**WHAT TO WORK ON:**
Set down each entry below exactly as it stands.

Start of Block

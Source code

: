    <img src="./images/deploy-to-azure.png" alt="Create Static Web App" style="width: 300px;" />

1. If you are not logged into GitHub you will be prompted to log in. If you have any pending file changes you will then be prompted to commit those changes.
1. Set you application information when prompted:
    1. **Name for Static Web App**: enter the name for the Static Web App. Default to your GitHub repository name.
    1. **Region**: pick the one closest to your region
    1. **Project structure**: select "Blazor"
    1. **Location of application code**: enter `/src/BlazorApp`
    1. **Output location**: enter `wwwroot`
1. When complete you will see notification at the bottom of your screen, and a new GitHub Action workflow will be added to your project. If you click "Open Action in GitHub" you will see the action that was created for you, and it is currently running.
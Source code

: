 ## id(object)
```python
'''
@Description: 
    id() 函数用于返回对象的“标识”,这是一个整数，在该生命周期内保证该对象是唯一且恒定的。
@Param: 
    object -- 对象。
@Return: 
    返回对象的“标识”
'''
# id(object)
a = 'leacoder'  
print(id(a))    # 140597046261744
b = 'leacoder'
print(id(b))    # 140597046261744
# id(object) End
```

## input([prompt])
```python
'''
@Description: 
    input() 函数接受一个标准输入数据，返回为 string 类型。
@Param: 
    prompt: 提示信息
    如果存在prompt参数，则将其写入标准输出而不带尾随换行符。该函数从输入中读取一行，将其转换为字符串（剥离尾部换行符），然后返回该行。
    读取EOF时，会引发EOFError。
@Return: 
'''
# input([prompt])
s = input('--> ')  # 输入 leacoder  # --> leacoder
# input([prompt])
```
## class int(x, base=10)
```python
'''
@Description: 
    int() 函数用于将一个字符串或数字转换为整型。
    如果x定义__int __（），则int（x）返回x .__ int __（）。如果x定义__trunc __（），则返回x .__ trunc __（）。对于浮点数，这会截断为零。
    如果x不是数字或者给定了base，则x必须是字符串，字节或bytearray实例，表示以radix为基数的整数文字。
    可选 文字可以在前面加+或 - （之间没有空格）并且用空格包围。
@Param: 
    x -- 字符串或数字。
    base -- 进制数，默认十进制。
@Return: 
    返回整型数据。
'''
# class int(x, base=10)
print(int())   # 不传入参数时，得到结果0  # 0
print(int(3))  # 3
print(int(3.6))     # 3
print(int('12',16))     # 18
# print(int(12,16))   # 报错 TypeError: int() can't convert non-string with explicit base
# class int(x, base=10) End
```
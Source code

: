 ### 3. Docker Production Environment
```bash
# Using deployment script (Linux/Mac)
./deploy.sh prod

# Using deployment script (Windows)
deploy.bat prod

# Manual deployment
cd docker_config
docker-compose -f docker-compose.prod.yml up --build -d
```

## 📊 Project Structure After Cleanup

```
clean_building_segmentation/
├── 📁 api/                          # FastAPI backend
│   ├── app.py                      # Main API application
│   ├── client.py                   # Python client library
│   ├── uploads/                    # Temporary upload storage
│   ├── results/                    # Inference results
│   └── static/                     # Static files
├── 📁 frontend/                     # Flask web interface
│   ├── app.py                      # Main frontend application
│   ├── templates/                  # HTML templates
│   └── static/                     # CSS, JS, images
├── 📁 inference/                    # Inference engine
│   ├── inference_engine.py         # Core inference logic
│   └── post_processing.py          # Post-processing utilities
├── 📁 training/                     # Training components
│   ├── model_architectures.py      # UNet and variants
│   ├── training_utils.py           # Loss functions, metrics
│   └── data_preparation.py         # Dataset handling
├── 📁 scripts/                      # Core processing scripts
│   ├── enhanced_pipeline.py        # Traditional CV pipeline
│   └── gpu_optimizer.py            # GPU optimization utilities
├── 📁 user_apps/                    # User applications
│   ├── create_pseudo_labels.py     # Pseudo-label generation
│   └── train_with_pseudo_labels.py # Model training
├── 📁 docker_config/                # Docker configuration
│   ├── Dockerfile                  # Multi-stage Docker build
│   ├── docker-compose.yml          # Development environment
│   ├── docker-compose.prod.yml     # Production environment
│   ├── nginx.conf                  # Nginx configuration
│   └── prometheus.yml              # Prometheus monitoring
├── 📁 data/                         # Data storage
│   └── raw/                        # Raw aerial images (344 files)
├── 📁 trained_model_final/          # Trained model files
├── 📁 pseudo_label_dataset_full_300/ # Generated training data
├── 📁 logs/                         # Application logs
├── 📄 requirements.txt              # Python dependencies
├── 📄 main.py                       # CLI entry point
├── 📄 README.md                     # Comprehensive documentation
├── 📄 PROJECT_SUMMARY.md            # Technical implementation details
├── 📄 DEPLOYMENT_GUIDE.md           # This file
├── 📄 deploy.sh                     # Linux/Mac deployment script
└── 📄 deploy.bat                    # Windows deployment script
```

End of Block

**WRITTEN ANSWER:**
Source code

:    <img src="./images/deploy-to-azure.png" alt="Create Static Web App" style="width: 300px;" />

1. If you are not logged into GitHub you will be prompted to log in. If you have any pending file changes you will then be prompted to commit those changes.
1. Set you application information when prompted:
    1. **Name for Static Web App**: enter the name for the Static Web App. Default to your GitHub repository name.
    1. **Region**: pick the one closest to your region
    1. **Project structure**: select "Blazor"
    1. **Location of application code**: enter `/src/BlazorApp`
    1. **Output location**: enter `wwwroot`
1. When complete you will see notification at the bottom of your screen, and a new GitHub Action workflow will be added to your project. If you click "Open Action in GitHub" you will see the action that was created for you, and it is currently running.
Source code

: ## id(object)
```python
'''
@Description: 
    id() 函数用于返回对象的“标识”,这是一个整数，在该生命周期内保证该对象是唯一且恒定的。
@Param: 
    object -- 对象。
@Return: 
    返回对象的“标识”
'''
# id(object)
a = 'leacoder'  
print(id(a))    # 140597046261744
b = 'leacoder'
print(id(b))    # 140597046261744
# id(object) End
```

## input([prompt])
```python
'''
@Description: 
    input() 函数接受一个标准输入数据，返回为 string 类型。
@Param: 
    prompt: 提示信息
    如果存在prompt参数，则将其写入标准输出而不带尾随换行符。该函数从输入中读取一行，将其转换为字符串（剥离尾部换行符），然后返回该行。
    读取EOF时，会引发EOFError。
@Return: 
'''
# input([prompt])
s = input('--> ')  # 输入 leacoder  # --> leacoder
# input([prompt])
```
## class int(x, base=10)
```python
'''
@Description: 
    int() 函数用于将一个字符串或数字转换为整型。
    如果x定义__int __（），则int（x）返回x .__ int __（）。如果x定义__trunc __（），则返回x .__ trunc __（）。对于浮点数，这会截断为零。
    如果x不是数字或者给定了base，则x必须是字符串，字节或bytearray实例，表示以radix为基数的整数文字。
    可选 文字可以在前面加+或 - （之间没有空格）并且用空格包围。
@Param: 
    x -- 字符串或数字。
    base -- 进制数，默认十进制。
@Return: 
    返回整型数据。
'''
# class int(x, base=10)
print(int())   # 不传入参数时，得到结果0  # 0
print(int(3))  # 3
print(int(3.6))     # 3
print(int('12',16))     # 18
# print(int(12,16))   # 报错 TypeError: int() can't convert non-string with explicit base
# class int(x, base=10) End
```
Source code

: ### 3. Docker Production Environment
```bash
# Using deployment script (Linux/Mac)
./deploy.sh prod

# Using deployment script (Windows)
deploy.bat prod

# Manual deployment
cd docker_config
docker-compose -f docker-compose.prod.yml up --build -d
```

## 📊 Project Structure After Cleanup

```
clean_building_segmentation/
├── 📁 api/                          # FastAPI backend
│   ├── app.py                      # Main API application
│   ├── client.py                   # Python client library
│   ├── uploads/                    # Temporary upload storage
│   ├── results/                    # Inference results
│   └── static/                     # Static files
├── 📁 frontend/                     # Flask web interface
│   ├── app.py                      # Main frontend application
│   ├── templates/                  # HTML templates
│   └── static/                     # CSS, JS, images
├── 📁 inference/                    # Inference engine
│   ├── inference_engine.py         # Core inference logic
│   └── post_processing.py          # Post-processing utilities
├── 📁 training/                     # Training components
│   ├── model_architectures.py      # UNet and variants
│   ├── training_utils.py           # Loss functions, metrics
│   └── data_preparation.py         # Dataset handling
├── 📁 scripts/                      # Core processing scripts
│   ├── enhanced_pipeline.py        # Traditional CV pipeline
│   └── gpu_optimizer.py            # GPU optimization utilities
├── 📁 user_apps/                    # User applications
│   ├── create_pseudo_labels.py     # Pseudo-label generation
│   └── train_with_pseudo_labels.py # Model training
├── 📁 docker_config/                # Docker configuration
│   ├── Dockerfile                  # Multi-stage Docker build
│   ├── docker-compose.yml          # Development environment
│   ├── docker-compose.prod.yml     # Production environment
│   ├── nginx.conf                  # Nginx configuration
│   └── prometheus.yml              # Prometheus monitoring
├── 📁 data/                         # Data storage
│   └── raw/                        # Raw aerial images (344 files)
├── 📁 trained_model_final/          # Trained model files
├── 📁 pseudo_label_dataset_full_300/ # Generated training data
├── 📁 logs/                         # Application logs
├── 📄 requirements.txt              # Python dependencies
├── 📄 main.py                       # CLI entry point
├── 📄 README.md                     # Comprehensive documentation
├── 📄 PROJECT_SUMMARY.md            # Technical implementation details
├── 📄 DEPLOYMENT_GUIDE.md           # This file
├── 📄 deploy.sh                     # Linux/Mac deployment script
└── 📄 deploy.bat                    # Windows deployment script
```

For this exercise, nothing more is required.